→ **Description of the task**
Scan the entries for lines with the word "REST" and copy those lines.

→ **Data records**

------------------------------------

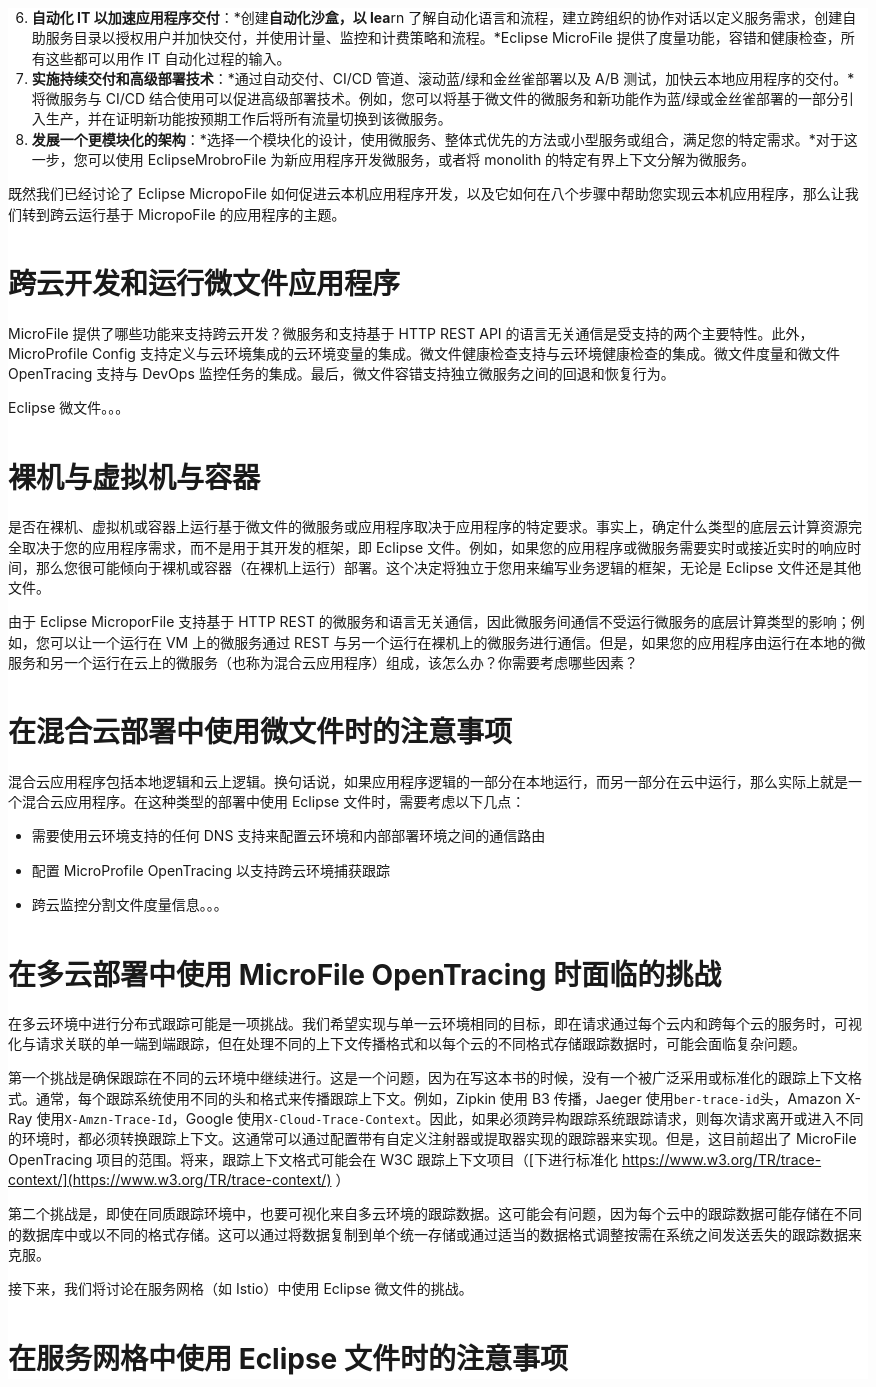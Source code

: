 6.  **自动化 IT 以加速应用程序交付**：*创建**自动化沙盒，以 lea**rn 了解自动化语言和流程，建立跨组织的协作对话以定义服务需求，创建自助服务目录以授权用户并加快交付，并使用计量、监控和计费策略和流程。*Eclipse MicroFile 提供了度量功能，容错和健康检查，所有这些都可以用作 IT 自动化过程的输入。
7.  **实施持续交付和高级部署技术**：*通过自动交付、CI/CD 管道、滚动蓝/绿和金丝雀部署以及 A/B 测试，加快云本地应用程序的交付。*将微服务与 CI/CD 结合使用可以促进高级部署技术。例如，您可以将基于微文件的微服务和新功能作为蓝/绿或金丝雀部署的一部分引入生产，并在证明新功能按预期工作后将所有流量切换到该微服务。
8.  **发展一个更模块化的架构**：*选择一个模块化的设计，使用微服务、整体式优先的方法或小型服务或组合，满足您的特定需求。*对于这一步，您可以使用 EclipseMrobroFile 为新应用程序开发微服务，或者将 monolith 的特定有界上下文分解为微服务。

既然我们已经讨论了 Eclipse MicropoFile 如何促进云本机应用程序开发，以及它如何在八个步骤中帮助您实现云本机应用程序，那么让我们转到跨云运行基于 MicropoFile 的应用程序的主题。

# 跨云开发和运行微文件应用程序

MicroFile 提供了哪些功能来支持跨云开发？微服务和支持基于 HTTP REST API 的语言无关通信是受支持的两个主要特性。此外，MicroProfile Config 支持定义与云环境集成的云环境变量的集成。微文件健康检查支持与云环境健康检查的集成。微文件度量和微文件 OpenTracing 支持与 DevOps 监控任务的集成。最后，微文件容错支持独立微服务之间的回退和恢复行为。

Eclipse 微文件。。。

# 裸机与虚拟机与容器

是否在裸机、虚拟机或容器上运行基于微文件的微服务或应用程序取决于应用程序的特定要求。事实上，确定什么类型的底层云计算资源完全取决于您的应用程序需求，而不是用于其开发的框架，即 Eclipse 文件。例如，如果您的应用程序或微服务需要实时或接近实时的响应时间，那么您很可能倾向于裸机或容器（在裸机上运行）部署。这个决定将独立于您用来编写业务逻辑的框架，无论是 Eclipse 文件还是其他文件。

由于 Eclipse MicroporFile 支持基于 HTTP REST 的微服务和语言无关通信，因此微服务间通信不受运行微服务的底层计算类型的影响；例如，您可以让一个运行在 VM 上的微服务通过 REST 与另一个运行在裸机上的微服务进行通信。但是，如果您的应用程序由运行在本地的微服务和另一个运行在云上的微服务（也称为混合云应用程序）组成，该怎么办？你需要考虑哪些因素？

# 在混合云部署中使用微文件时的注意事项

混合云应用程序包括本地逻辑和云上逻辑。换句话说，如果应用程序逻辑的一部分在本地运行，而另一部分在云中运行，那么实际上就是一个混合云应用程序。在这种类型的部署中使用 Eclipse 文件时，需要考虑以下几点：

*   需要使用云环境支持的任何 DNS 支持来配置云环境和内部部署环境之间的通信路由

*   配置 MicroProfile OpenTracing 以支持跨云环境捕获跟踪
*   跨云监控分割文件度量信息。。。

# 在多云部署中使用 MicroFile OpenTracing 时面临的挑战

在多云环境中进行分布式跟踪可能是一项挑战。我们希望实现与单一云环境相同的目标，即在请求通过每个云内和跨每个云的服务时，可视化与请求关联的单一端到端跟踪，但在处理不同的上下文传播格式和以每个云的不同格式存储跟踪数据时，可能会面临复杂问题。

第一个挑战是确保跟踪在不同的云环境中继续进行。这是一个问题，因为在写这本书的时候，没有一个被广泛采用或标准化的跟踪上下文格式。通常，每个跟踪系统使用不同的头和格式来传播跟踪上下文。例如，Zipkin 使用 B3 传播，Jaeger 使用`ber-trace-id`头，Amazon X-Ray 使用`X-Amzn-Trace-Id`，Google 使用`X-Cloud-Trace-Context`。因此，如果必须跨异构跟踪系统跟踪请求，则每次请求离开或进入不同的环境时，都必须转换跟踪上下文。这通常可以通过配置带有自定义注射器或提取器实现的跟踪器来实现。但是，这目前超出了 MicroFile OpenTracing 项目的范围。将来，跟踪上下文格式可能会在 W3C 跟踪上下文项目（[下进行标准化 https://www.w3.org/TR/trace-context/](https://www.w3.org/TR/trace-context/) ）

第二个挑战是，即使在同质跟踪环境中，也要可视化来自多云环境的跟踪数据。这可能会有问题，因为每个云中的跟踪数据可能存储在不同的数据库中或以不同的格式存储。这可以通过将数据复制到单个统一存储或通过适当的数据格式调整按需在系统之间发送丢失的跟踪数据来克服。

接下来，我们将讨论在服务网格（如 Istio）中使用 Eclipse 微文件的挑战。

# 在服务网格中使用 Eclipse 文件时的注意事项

------------------------------------

→ **Response to this exercise**
MicroFile 提供了哪些功能来支持跨云开发？微服务和支持基于 HTTP REST API 的语言无关通信是受支持的两个主要特性。此外，MicroProfile Config 支持定义与云环境集成的云环境变量的集成。微文件健康检查支持与云环境健康检查的集成。微文件度量和微文件 OpenTracing 支持与 DevOps 监控任务的集成。最后，微文件容错支持独立微服务之间的回退和恢复行为。
由于 Eclipse MicroporFile 支持基于 HTTP REST 的微服务和语言无关通信，因此微服务间通信不受运行微服务的底层计算类型的影响；例如，您可以让一个运行在 VM 上的微服务通过 REST 与另一个运行在裸机上的微服务进行通信。但是，如果您的应用程序由运行在本地的微服务和另一个运行在云上的微服务（也称为混合云应用程序）组成，该怎么办？你需要考虑哪些因素？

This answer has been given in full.